### GIVEN RECORDS ###

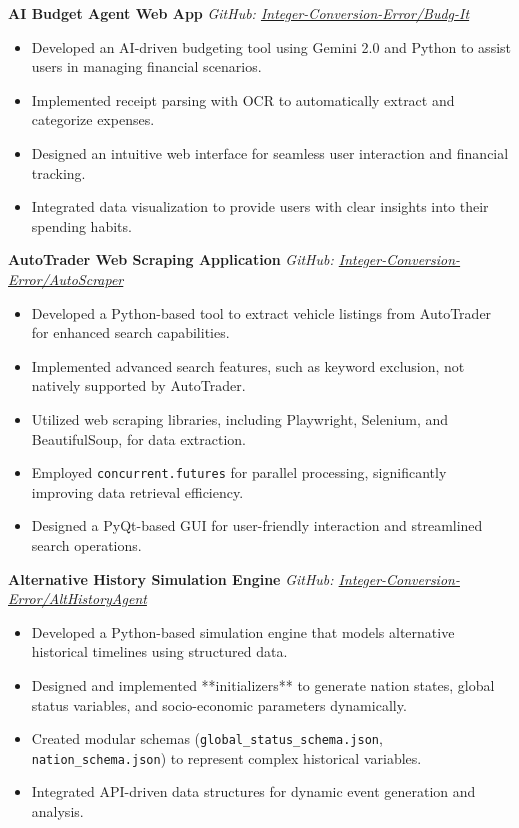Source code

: \documentclass[11pt]{article}
\begin{document}
\textbf{AI Budget Agent Web App} \hfill \textit{GitHub: \href{https://github.com/Integer-Conversion-Error/Budg-It}{Integer-Conversion-Error/Budg-It}}
\begin{itemize}
    \item Developed an AI-driven budgeting tool using Gemini 2.0 and Python to assist users in managing financial scenarios.
    \item Implemented receipt parsing with OCR to automatically extract and categorize expenses.
    \item Designed an intuitive web interface for seamless user interaction and financial tracking.
    \item Integrated data visualization to provide users with clear insights into their spending habits.
\end{itemize}


\textbf{AutoTrader Web Scraping Application} \hfill \textit{GitHub: \href{https://github.com/Integer-Conversion-Error/AutoScraper}{Integer-Conversion-Error/AutoScraper}}
\begin{itemize}
    \item Developed a Python-based tool to extract vehicle listings from AutoTrader for enhanced search capabilities.
    \item Implemented advanced search features, such as keyword exclusion, not natively supported by AutoTrader.
    \item Utilized web scraping libraries, including Playwright, Selenium, and BeautifulSoup, for data extraction.
    \item Employed \texttt{concurrent.futures} for parallel processing, significantly improving data retrieval efficiency.
    \item Designed a PyQt-based GUI for user-friendly interaction and streamlined search operations.
\end{itemize}


\textbf{Alternative History Simulation Engine} \hfill \textit{GitHub: \href{https://github.com/Integer-Conversion-Error/AltHistoryAgent}{Integer-Conversion-Error/AltHistoryAgent}}
\begin{itemize}
    \item Developed a Python-based simulation engine that models alternative historical timelines using structured data.
    \item Designed and implemented **initializers** to generate nation states, global status variables, and socio-economic parameters dynamically.
    \item Created modular schemas (\texttt{global\_status\_schema.json}, \texttt{nation\_schema.json}) to represent complex historical variables.
    \item Integrated API-driven data structures for dynamic event generation and analysis.
\end{itemize}
\end{document}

###

DESCRIPTION OF THE TASK
Repeat the records exactly but leave out the images.

TASK OUTPUT
Source code

: \documentclass[11pt]{article}
\begin{document}
\textbf{AI Budget Agent Web App} \hfill \textit{GitHub: \href{https://github.com/Integer-Conversion-Error/Budg-It}{Integer-Conversion-Error/Budg-It}}
\begin{itemize}
    \item Developed an AI-driven budgeting tool using Gemini 2.0 and Python to assist users in managing financial scenarios.
    \item Implemented receipt parsing with OCR to automatically extract and categorize expenses.
    \item Designed an intuitive web interface for seamless user interaction and financial tracking.
    \item Integrated data visualization to provide users with clear insights into their spending habits.
\end{itemize}


\textbf{AutoTrader Web Scraping Application} \hfill \textit{GitHub: \href{https://github.com/Integer-Conversion-Error/AutoScraper}{Integer-Conversion-Error/AutoScraper}}
\begin{itemize}
    \item Developed a Python-based tool to extract vehicle listings from AutoTrader for enhanced search capabilities.
    \item Implemented advanced search features, such as keyword exclusion, not natively supported by AutoTrader.
    \item Utilized web scraping libraries, including Playwright, Selenium, and BeautifulSoup, for data extraction.
    \item Employed \texttt{concurrent.futures} for parallel processing, significantly improving data retrieval efficiency.
    \item Designed a PyQt-based GUI for user-friendly interaction and streamlined search operations.
\end{itemize}


\textbf{Alternative History Simulation Engine} \hfill \textit{GitHub: \href{https://github.com/Integer-Conversion-Error/AltHistoryAgent}{Integer-Conversion-Error/AltHistoryAgent}}
\begin{itemize}
    \item Developed a Python-based simulation engine that models alternative historical timelines using structured data.
    \item Designed and implemented **initializers** to generate nation states, global status variables, and socio-economic parameters dynamically.
    \item Created modular schemas (\texttt{global\_status\_schema.json}, \texttt{nation\_schema.json}) to represent complex historical variables.
    \item Integrated API-driven data structures for dynamic event generation and analysis.
\end{itemize}
\end{document}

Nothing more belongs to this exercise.